Тут Корнилову почудилось, будто он очень-очень давно знает Нину Всеволодовну, лет пятнадцать, по меньшей мере. Ну, конечно, если она за пятнадцать лет ничуть не изменилась, значит, во всем этом сроке ее легче легкого представить и узнать! Это жаль, что Корнилов не бывал в Цюрихе, и тут ему не хватило географии, городского пейзажа, чтобы представить себе, как это его знакомая Ниночка Лазарева, студентка, с книжками под мышкой бежит-торопится через Новый мост? Архитектурного облика городской ратуши и августинской церкви ему тоже не хватало, единственно, что он мог сказать тогда, припомнив что-то из описаний Швейцарии:
— С Нового моста прекрасный вид на Цюрихское озеро!

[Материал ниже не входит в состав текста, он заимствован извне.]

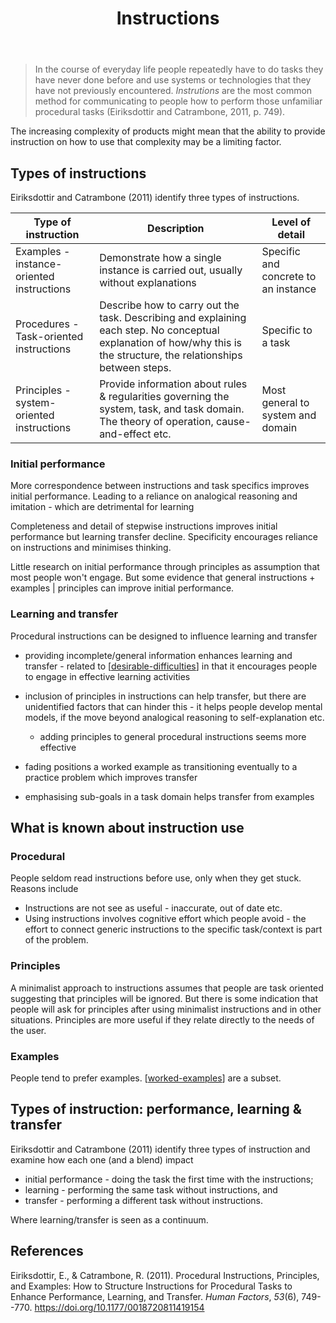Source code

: ﻿---
tags: computing, teaching-digital-technology, teaching, documentation
title: Instructions
type: note
---
> In the course of everyday life people repeatedly have to do tasks they have never done before and use systems or technologies that they have not previously encountered. _Instrutions_ are the most common method for communicating to people how to perform those unfamiliar procedural tasks (Eiriksdottir and Catrambone, 2011, p. 749).

The increasing complexity of products might mean that the ability to provide instruction on how to use that complexity may be a limiting factor.

## Types of instructions

Eiriksdottir and Catrambone (2011) identify three types of instructions.

| Type of instruction | Description | Level of detail |
| --- | --- | --- |
| Examples - instance-oriented instructions | Demonstrate how a single instance is carried out, usually without explanations | Specific and concrete to an instance |
| Procedures - Task-oriented instructions | Describe how to carry out the task. Describing and explaining each step. No conceptual explanation of how/why this is the structure, the relationships between steps. | Specific to a task |
| Principles - system-oriented instructions | Provide information about rules & regularities governing the system, task, and task domain. The theory of operation, cause-and-effect etc. | Most general to system and domain |

### Initial performance

More correspondence between instructions and task specifics improves initial performance. Leading to a reliance on analogical reasoning and imitation - which are detrimental for learning

Completeness and detail of stepwise instructions improves initial performance but learning transfer decline. Specificity encourages reliance on instructions and minimises thinking.

Little research on initial performance through principles as assumption that most people won't engage. But some evidence that general instructions + examples | principles can improve initial performance.

### Learning and transfer

Procedural instructions can be designed to influence learning and transfer

- providing incomplete/general information enhances learning and transfer - related to [[desirable-difficulties]] in that it encourages people to engage in effective learning activities
- inclusion of principles in instructions can help transfer, but there are unidentified factors that can hinder this - it helps people develop mental models, if the move beyond analogical reasoning to self-explanation etc.

    - adding principles to general procedural instructions seems more effective
- fading positions a worked example as transitioning eventually to a practice problem which improves transfer
- emphasising sub-goals in a task domain helps transfer from examples

## What is known about instruction use

### Procedural

People seldom read instructions before use, only when they get stuck. Reasons include

- Instructions are not see as useful - inaccurate, out of date etc.
- Using instructions involves cognitive effort which people avoid - the effort to connect generic instructions to the specific task/context is part of the problem.

### Principles

A minimalist approach to instructions assumes that people are task oriented suggesting that principles will be ignored. But there is some indication that people will ask for principles after using minimalist instructions and in other situations. Principles are more useful if they relate directly to the needs of the user.

### Examples

People tend to prefer examples. [[worked-examples]] are a subset.

## Types of instruction: performance, learning & transfer

Eiriksdottir and Catrambone (2011) identify three types of instruction and examine how each one (and a blend) impact 

- initial performance - doing the task the first time with the instructions; 
- learning - performing the same task without instructions, and 
- transfer - performing a different task without instructions.

Where learning/transfer is seen as a continuum.



## References

Eiriksdottir, E., & Catrambone, R. (2011). Procedural Instructions, Principles, and Examples: How to Structure Instructions for Procedural Tasks to Enhance Performance, Learning, and Transfer. *Human Factors*, *53*(6), 749--770. <https://doi.org/10.1177/0018720811419154>

[//begin]: # "Autogenerated link references for markdown compatibility"
[desirable-difficulties]: ../Learning/desirable-difficulties "Desirable difficulties"
[worked-examples]: ../Teaching/worked-examples "Worked examples"
[//end]: # "Autogenerated link references"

— Прекрасный! — подтвердила Нина Всеволодовна, улыбнувшись Корнилову и как бы даже вспоминая, уж не вместе ли они — она и Корнилов — каждый день бегали по Новому мосту на лекции!
Нина Всеволодовна, когда она очень волновалась, замолкала. Волновалась она не часто, но Корнилов подумал: «А что же будет, если случится что-нибудь действительно трагическое? Ведь тогда она может замолкнуть на всю жизнь?»
К Нине Всеволодовне многие-многие были неравнодушны. Все крайплановские мужчины, да и прочие тоже.
Это, во-первых, выражалось в повышенном внимании ко всему, что она говорила, стоило ей заговорить в линейке, положим, или на вечерней дачной посиделке, и все тотчас умолкали, даже если в это время шел горячий спор по вариантам Сверхмагистраль — Южносибирская или о плановом проценте коллективизации сельского хозяйства в предстоящее пятилетие, или о воспитании детей в школе в пионеротряде и дома. Внимание проявлялось и в том, что «Нина Всеволодовна», имя-отчество это никогда без крайней необходимости не упоминалось ни в одном разговоре. Имя-отчество это оберегалось от излишних упоминаний, от которых оно, казалось, пусть и немного, а все-таки может потерять...
Очень умелый, интеллигентный, не фамильярный, но и не чрезмерно возвышенный тон сумел установить по отношению к Нине Всеволодовне Бондарин. Не скрывая симпатии, он был к ней внимателен и учтив в той как раз мере, которая точно соответствовала в тому, что она замужем, и тому, что она замужем за совответработником, и тому, что он сам, Бондарин, не только «бывший», но и бывший генерал.
И внимание Бондарина к Нине Всеволодовне стало даже чем-то необходимым для всех вообще, никого не смущало — ни его самого, ни ее, ни Лазарева. Если бы этого внимания вдруг не стало, вот тогда бы появилась какая-то неловкость.